Cash for
educating children caught up in disasters, ranging from the war in Syria
to the earthquake in Nepal, needs to rise sharply to cope with a surge
in the number of young refugees, a U.N. envoy said on Monday. "While
the need is rising, aid is currently falling," former British Prime
Minister Gordon Brown, the U.N. special envoy for global education, told
a July 6-7 conference on education in Oslo. "We must act to deal with
this crisis." He urged
creation of a multi-million dollar humanitarian fund to help education
in nations suffering emergencies, where schools were not among immediate
priorities of food, water, shelter and medicines.

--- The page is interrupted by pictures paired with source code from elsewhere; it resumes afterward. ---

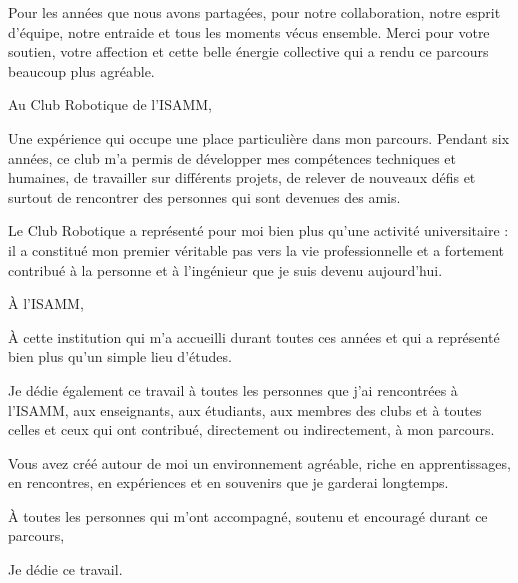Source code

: \begin{flushleft}
Pour les années que nous avons partagées, pour notre collaboration, notre esprit d'équipe,
notre entraide et tous les moments vécus ensemble.
Merci pour votre soutien, votre affection et cette belle énergie collective
qui a rendu ce parcours beaucoup plus agréable.

\vspace{0.4cm}

Au Club Robotique de l'ISAMM,

Une expérience qui occupe une place particulière dans mon parcours.
Pendant six années, ce club m'a permis de développer mes compétences techniques
et humaines, de travailler sur différents projets, de relever de nouveaux défis
et surtout de rencontrer des personnes qui sont devenues des amis.

Le Club Robotique a représenté pour moi bien plus qu'une activité universitaire :
il a constitué mon premier véritable pas vers la vie professionnelle
et a fortement contribué à la personne et à l'ingénieur que je suis devenu aujourd'hui.

\vspace{0.4cm}

À l'ISAMM,

À cette institution qui m'a accueilli durant toutes ces années et qui a représenté
bien plus qu'un simple lieu d'études.

Je dédie également ce travail à toutes les personnes que j'ai rencontrées à l'ISAMM,
aux enseignants, aux étudiants, aux membres des clubs et à toutes celles et ceux
qui ont contribué, directement ou indirectement, à mon parcours.

Vous avez créé autour de moi un environnement agréable, riche en apprentissages,
en rencontres, en expériences et en souvenirs que je garderai longtemps.

\vspace{0.4cm}

À toutes les personnes qui m'ont accompagné, soutenu et encouragé durant ce parcours,

Je dédie ce travail.
\end{flushleft}

\clearpage
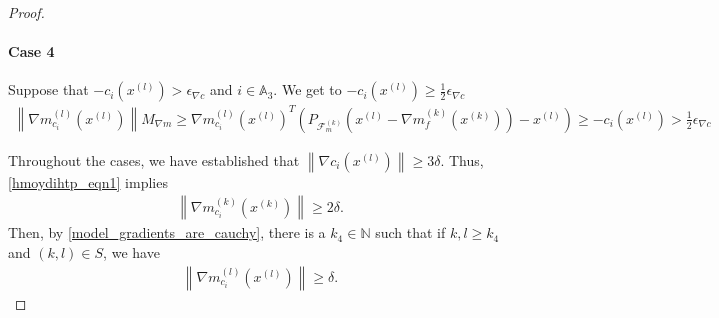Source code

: \documentclass{article}
\theoremstyle{case}
\numberwithin{theorem}{subsection}
\newcommand{\feasiblek}{{\mathcal F_m^{(k)}}}
\newcommand{\gk}{{\nabla m_f^{(k)}\left(\xk\right)}}
\newcommand{\gmcik}{{\nabla m_{c_i}^{(k)}\left(\xk\right)}}
\newcommand{\gmcil}{{\nabla m_{c_i}^{(l)}\left(\xl\right)}}
\newcommand{\mingradepsilon}{{\epsilon_{\nabla c}}}
\newcommand{\naturals}{\mathbb N}
\newcommand{\xk}{x^{(k)}}
\newcommand{\xl}{{x^{(l)}}}
\newcommand{\maxmodelgrad}{{M_{\nabla m}}}
\begin{document}
\begin{proof}
\paragraph{Case 4}
Suppose that $-c_i\left(\xl\right) > \mingradepsilon$ and $i \in \mathbb A_3$.
\color{red}
We get to $-c_i\left(\xl\right) \ge \frac 1 2 \mingradepsilon$
\color{black}
\begin{align*}
\left\|\gmcil\right\| \maxmodelgrad
\ge \gmcil^T\left(P_{\feasiblek}\left(\xl - \gk\right) - \xl\right)
\ge -c_i\left(\xl\right) > \frac 1 2 \mingradepsilon
\end{align*}



Throughout the cases, we have established that $\left\| \nabla c_i\left(\xl\right) \right\| \ge 3 \delta$.
Thus, \cref{hmoydihtp_eqn1} implies 
\begin{align*}
\left\|\gmcik\right\| \ge 2 \delta.
\end{align*}
Then, by \cref{model_gradients_are_cauchy}, there is a $k_4 \in \naturals$ such that if $k, l \ge k_4$ and $(k,l) \in S$, we have
\begin{align*}
\left\|\gmcil\right\| \ge \delta.
\end{align*}
\end{proof}
\end{document}
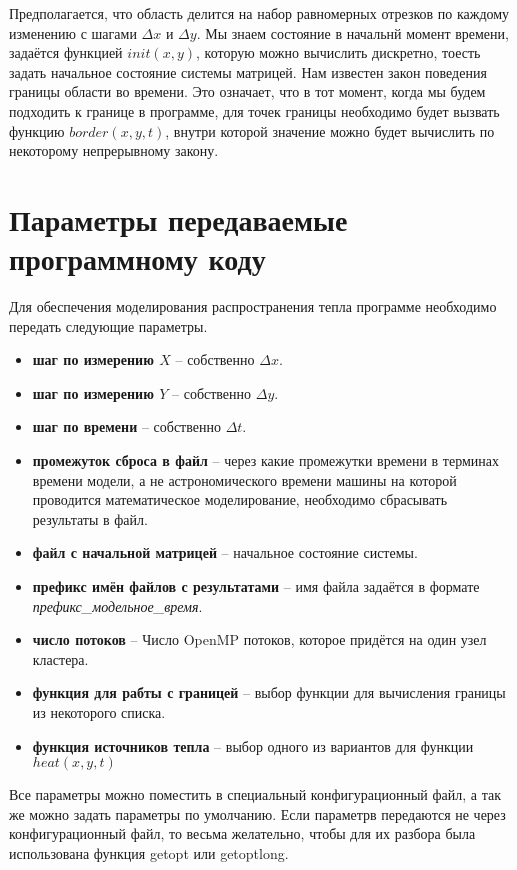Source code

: \documentclass[10pt, a4paper]{article}
\begin{document}
Предполагается, что область делится на набор равномерных
отрезков по каждому изменению с шагами $\Delta{x}$ и $\Delta{y}$. Мы знаем состояние в 
начальнй момент времени, задаётся функцией $init(x,y)$, которую можно вычислить дискретно,
тоесть задать начальное состояние системы матрицей. Нам известен закон поведения 
границы области во времени. Это означает, что в тот момент, когда мы будем подходить к границе 
в программе, для точек границы необходимо будет вызвать функцию $border(x,y,t)$, внутри которой
значение можно будет вычислить по некоторому непрерывному закону. 

\section{Параметры передаваемые программному коду}

Для обеспечения моделирования распространения тепла программе необходимо передать следующие параметры.
\begin{itemize}
    \item {\bf шаг по измерению $X$ } -- собственно $\Delta{x}$.
    \item {\bf шаг по измерению $Y$ } -- собственно $\Delta{y}$.
    \item {\bf шаг по времени } -- собственно $\Delta{t}$.
    \item {\bf промежуток сброса в файл} -- через какие промежутки времени в терминах времени модели, 
                                            а не астрономического времени машины на которой проводится 
                                            математическое моделирование, необходимо сбрасывать результаты
                                            в файл.
   \item {\bf файл с начальной матрицей} -- начальное состояние системы.
   \item{\bf  префикс имён файлов с результатами} -- имя файла задаётся в формате 
         \textit{префикс\_модельное\_время}.
   \item {\bf число потоков} -- Число OpenMP потоков, которое придётся на один узел кластера.
   \item {\bf функция для рабты с границей } -- выбор функции для вычисления границы из некоторого списка.
   \item {\bf функция источников тепла} -- выбор одного из вариантов для функции $heat(x,y,t)$
\end{itemize}
Все параметры можно поместить в специальный конфигурационный файл, а так же можно задать параметры по умолчанию.
Если параметрв передаются не через конфигурационный файл, то весьма желательно, чтобы для их разбора была 
использована функция getopt или getoptlong.
\end{document}
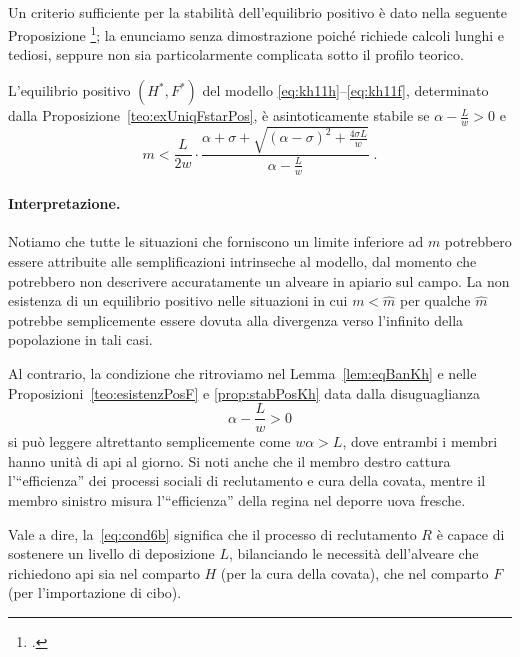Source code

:\paragraph{}
Un criterio sufficiente per la stabilità dell'equilibrio positivo è dato nella seguente Proposizione
\footcite[3]{khoury2011}; la enunciamo senza dimostrazione poiché richiede calcoli lunghi e tediosi,
seppure non sia particolarmente complicata sotto il profilo teorico.

\begin{proposizione}
L'equilibrio positivo $(H^*, F^*)$ del modello \eqref{eq:kh11h}--\eqref{eq:kh11f}, determinato
dalla Proposizione~\ref{teo:exUniqFstarPos},
è asintoticamente stabile se $\alpha -\frac{L}{w} >0$ e
$$m < \frac{L}{2w} \cdot \frac{ \alpha + \sigma + \sqrt{ {(\alpha - \sigma)}^2 +\frac{4 \sigma L}{w}  } }
    {\alpha -\frac{L}{w}} \; .$$
    \label{prop:stabPosKh}
\end{proposizione}

\paragraph{Interpretazione.}
\label{par:interpretationCond6b}
Notiamo che tutte le situazioni che forniscono un limite inferiore ad $m$ potrebbero essere attribuite alle
semplificazioni intrinseche al modello, dal momento che potrebbero non descrivere accuratamente un alveare
in apiario sul campo. La non esistenza di un equilibrio positivo nelle situazioni in cui
$m< \hat{m}$ per qualche $\hat{m}$ potrebbe semplicemente essere dovuta alla divergenza verso l'infinito
della popolazione in tali casi.

Al contrario, la condizione che ritroviamo nel Lemma~\ref{lem:eqBanKh} e nelle Proposizioni~\ref{teo:esistenzPosF}
e \ref{prop:stabPosKh} data dalla disuguaglianza
\begin{equation}
\alpha - \frac{L}{w} > 0
    \label{eq:cond6b}
\end{equation}
si può leggere altrettanto semplicemente come $w \alpha >L$, dove entrambi i membri hanno unità di api al giorno.
Si noti anche che il membro destro cattura l'``efficienza'' dei processi sociali di reclutamento e cura della
covata, mentre il membro sinistro misura l'``efficienza'' della regina nel deporre uova fresche.

Vale a dire, la~\eqref{eq:cond6b} significa che il processo di reclutamento $R$ è capace
di sostenere un livello di deposizione $L$, bilanciando le necessità dell'alveare che richiedono api sia nel
comparto $H$ (per la cura della covata), che nel comparto $F$ (per l'importazione di cibo).

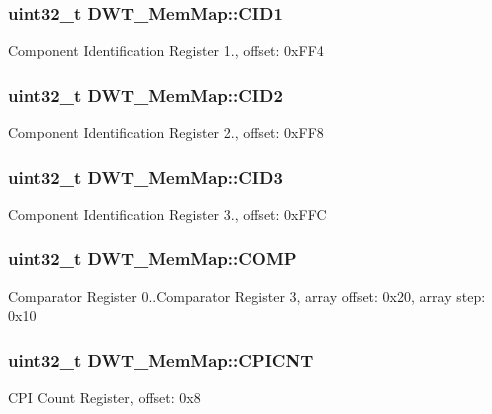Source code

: \subsubsection[{C\+I\+D1}]{\setlength{\rightskip}{0pt plus 5cm}uint32\+\_\+t D\+W\+T\+\_\+\+Mem\+Map\+::\+C\+I\+D1}\label{struct_d_w_t___mem_map_a023bb3d410c13c5bd75ed9aedb0aed98}
Component Identification Register 1., offset\+: 0x\+F\+F4 \hypertarget{struct_d_w_t___mem_map_a79b7746489031d3b49004e1b2c400501}{}
\subsubsection[{C\+I\+D2}]{\setlength{\rightskip}{0pt plus 5cm}uint32\+\_\+t D\+W\+T\+\_\+\+Mem\+Map\+::\+C\+I\+D2}\label{struct_d_w_t___mem_map_a79b7746489031d3b49004e1b2c400501}
Component Identification Register 2., offset\+: 0x\+F\+F8 \hypertarget{struct_d_w_t___mem_map_af719ff30fb65a86a545f97f5b556e0b9}{}
\subsubsection[{C\+I\+D3}]{\setlength{\rightskip}{0pt plus 5cm}uint32\+\_\+t D\+W\+T\+\_\+\+Mem\+Map\+::\+C\+I\+D3}\label{struct_d_w_t___mem_map_af719ff30fb65a86a545f97f5b556e0b9}
Component Identification Register 3., offset\+: 0x\+F\+F\+C \hypertarget{struct_d_w_t___mem_map_ae10b19c1d610d27a71a1dc34a84a0e60}{}
\subsubsection[{C\+O\+M\+P}]{\setlength{\rightskip}{0pt plus 5cm}uint32\+\_\+t D\+W\+T\+\_\+\+Mem\+Map\+::\+C\+O\+M\+P}\label{struct_d_w_t___mem_map_ae10b19c1d610d27a71a1dc34a84a0e60}
Comparator Register 0..Comparator Register 3, array offset\+: 0x20, array step\+: 0x10 \hypertarget{struct_d_w_t___mem_map_ad09ed41fc08aebfa2c29e217afcf9a93}{}
\subsubsection[{C\+P\+I\+C\+N\+T}]{\setlength{\rightskip}{0pt plus 5cm}uint32\+\_\+t D\+W\+T\+\_\+\+Mem\+Map\+::\+C\+P\+I\+C\+N\+T}\label{struct_d_w_t___mem_map_ad09ed41fc08aebfa2c29e217afcf9a93}
C\+P\+I Count Register, offset\+: 0x8 \hypertarget{struct_d_w_t___mem_map_ab3581abb33e428126e7ec339e66514e4}{}
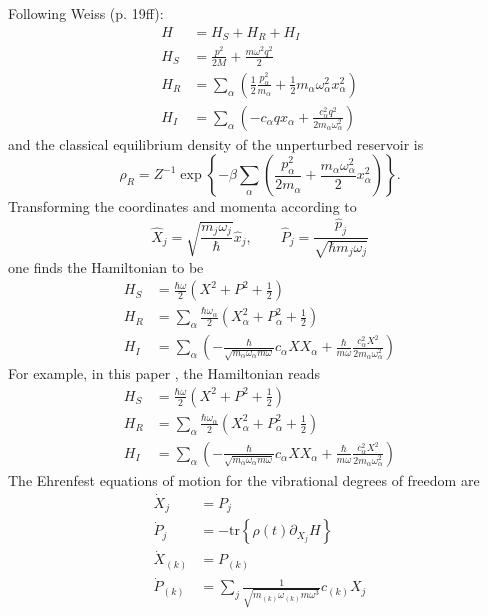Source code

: \documentclass{article}
\newcommand{\tr}[1]{\mathrm{tr}\left\{#1\right\}}
\begin{document}
Following Weiss (p. 19ff): 
\begin{align*}
	H &= H_S + H_R + H_I\\
	H_S &= \frac{p^2}{2M} + \frac{m\omega^2 q^2}{2} \\
	H_R &= \sum_\alpha \left(\frac{1}{2} \frac{p_\alpha^2}{m_\alpha} + \frac{1}{2}m_\alpha \omega_\alpha^2 x_\alpha^2 \right)\\
	H_I &= \sum_\alpha \left(-c_\alpha q x_\alpha + \frac{c_\alpha^2 q^2}{2m_\alpha \omega_\alpha^2} \right)
\end{align*}
and the classical equilibrium density of the unperturbed reservoir is 
\begin{equation*}
	\rho_R=Z^{-1} \exp\left\{-\beta \sum_\alpha \left(\frac{p_\alpha^2}{2m_\alpha} + \frac{m_\alpha \omega_\alpha^2}{2}x_\alpha^2\right)\right\}.
\end{equation*}
Transforming the coordinates and momenta according to 
\begin{equation}
	\hat{X}_j = \sqrt{\frac{m_j\omega_j}{\hbar}} \hat{x}_j, \qquad \hat{P}_j = \frac{\hat{p}_j}{\sqrt{\hbar m_j\omega_j}}
\end{equation}
one finds the Hamiltonian to be 
\begin{align*}
	H_S &= \frac{\hbar \omega}{2}\left(X^2 + P^2 + \frac{1}{2}\right) \\
	H_R &= \sum_\alpha \frac{\hbar \omega_\alpha}{2} \left(X_\alpha^2  + P_\alpha^2 + \frac{1}{2}\right)\\
	H_I &= \sum_\alpha \left(-\frac{\hbar}{\sqrt{m_\alpha \omega_\alpha m\omega}}c_\alpha X X_\alpha + \frac{\hbar}{m \omega}\frac{c_\alpha^2 X^2}{2m_\alpha \omega_\alpha^2} \right)
\end{align*}
For example, in this paper \cite{kab2004statistical}, the Hamiltonian reads
\begin{align*}
	H_S &= \frac{\hbar \omega}{2}\left(X^2 + P^2 + \frac{1}{2}\right) \\
	H_R &= \sum_\alpha \frac{\hbar \omega_\alpha}{2} \left(X_\alpha^2  + P_\alpha^2 + \frac{1}{2}\right)\\
	H_I &= \sum_\alpha \left(-\frac{\hbar}{\sqrt{m_\alpha \omega_\alpha m\omega}}c_\alpha X X_\alpha + \frac{\hbar}{m \omega}\frac{c_\alpha^2 X^2}{2m_\alpha \omega_\alpha^2} \right)
\end{align*}
The Ehrenfest equations of motion for the vibrational degrees of freedom are
\begin{align*}
	\dot{X}_j &= P_j \\
	\dot{P}_j &= -\tr{\rho(t)\partial_{X_j} H}  \\
	\dot{X}_{(k)} &= P_{(k)} \\
	\dot{P}_{(k)} &= \sum_j \frac{1}{\sqrt{m_{(k)}\omega_{(k)} m\omega^3}}c_{(k)} X_j 
\end{align*}

\printbibliography
\end{document}
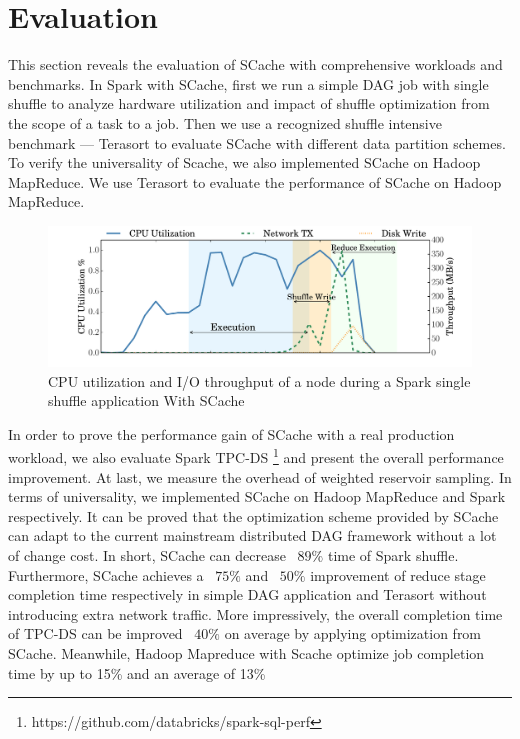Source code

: \section{Evaluation}\label{evaluation}
This section reveals the evaluation of SCache with comprehensive workloads and benchmarks. 
{\color{blue}In Spark with SCache, }
first we run a simple DAG job with single shuffle to analyze hardware utilization and impact of shuffle optimization from the scope of a task to a job. 
Then we use a recognized shuffle intensive benchmark --- Terasort \cite{spark-tera} to evaluate SCache with different data partition schemes.
{\color{blue}To verify the universality of Scache, we also implemented SCache on Hadoop MapReduce. We use Terasort to evaluate the performance of SCache on Hadoop MapReduce.}

\begin{figure}
	\includegraphics[width=\linewidth]{fig/scache_util}
	\caption{CPU utilization and I/O throughput of a node during a Spark single shuffle application With SCache}
	\label{fig:scache_util}
\end{figure}

In order to prove the performance gain of SCache with a real production workload, we also evaluate Spark TPC-DS \footnote{https://github.com/databricks/spark-sql-perf} and present the overall performance improvement.
At last, we measure the overhead of weighted reservoir sampling. 
{\color{blue}In terms of universality, we implemented SCache on Hadoop MapReduce and Spark respectively. It can be proved that the optimization scheme provided by SCache can adapt to the current mainstream distributed DAG framework without a lot of change cost.}
In short, SCache can decrease ~$89\%$ time of Spark shuffle. Furthermore, SCache achieves a ~$75\%$ and ~$50\%$ improvement of reduce stage completion time respectively in simple DAG application and Terasort without introducing extra network traffic. More impressively, the overall completion time of TPC-DS can be improved ~$40\%$ on average by applying optimization from SCache.
{\color{blue}Meanwhile, Hadoop Mapreduce with Scache optimize job completion time by up to 15\% and an average of 13\%}

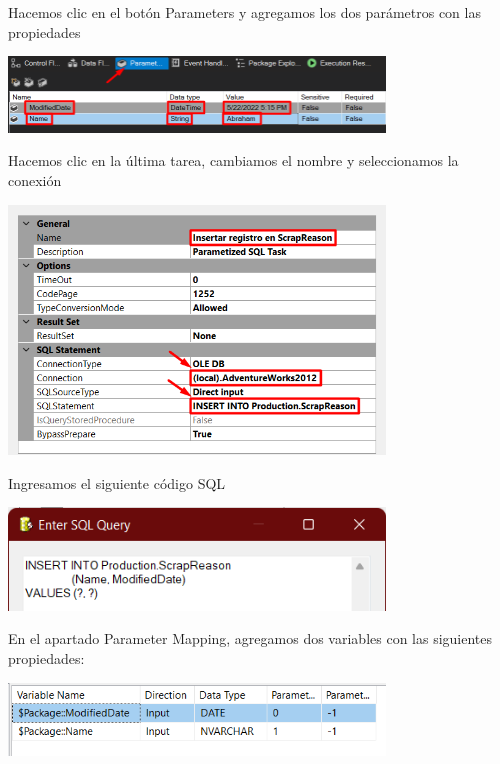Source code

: \documentclass[12pt,letterpaper]{article}
\begin{document}
Hacemos clic en el botón Parameters y agregamos los dos parámetros con las propiedades

\begin{center}
    \includegraphics[width=10cm]{./img/img41.png}
\end{center}

Hacemos clic en la última tarea, cambiamos el nombre y seleccionamos la conexión

\begin{center}
    \includegraphics[width=10cm]{./img/img38.png}
\end{center}

Ingresamos el siguiente código SQL

\begin{center}
    \includegraphics[width=10cm]{./img/img39.png}
\end{center}

En el apartado Parameter Mapping, agregamos dos variables con las siguientes propiedades: 

\begin{center}
    \includegraphics[width=10cm]{./img/img40.png}
\end{center}
\end{document}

Aid
to basic education fell to $3.5 billion in 2013 from $4.5 billion in
2010, even as overall aid flows increased to developing nations, he
said. Last month, the
U.N.'s refugee agency said the number of people forced to flee their
homes had surged to 59.5 million at the end of 2014, with 30 million
aged under 18, from 51.2 million a year earlier. Brown said that cash was available, for instance by cutting subsidies on fossil fuels and diverting the cash to schools. The Norwegian Refugee Council also urged a sharp rise in aid to help children suffering from emergencies. "Aid
to education in emergencies must be doubled," Jan Egeland, head of the
Council, told the conference. And he said that children who got no
education were more likely to get recruited to extremist and armed
groups. Worldwide,
a total of 59 million children were not getting primary education in
2013, up by 2.4 million from 2010 but well down from 99 million in 2000,
according to a report on Monday by the U.N. children's agency UNICEF. (Reuters) Norwegian
Foreign Minister Boerge Brende also said cash for education was badly
lagging, compared to goals of education for all by 2015. "No
education, no development," he said. "We are facing a financing gap of
$25 billion (a year) for ensuring basic education. We should see this
not as an expense but as an investment." Delegates
said there were also new sources of financing, beyond traditional rich
donors such as the United States, European nations or Japan. "European
nations have debts of their own, we need to do things differently,"
said Desmond Bermingham of Qatar's Education Above All initiative.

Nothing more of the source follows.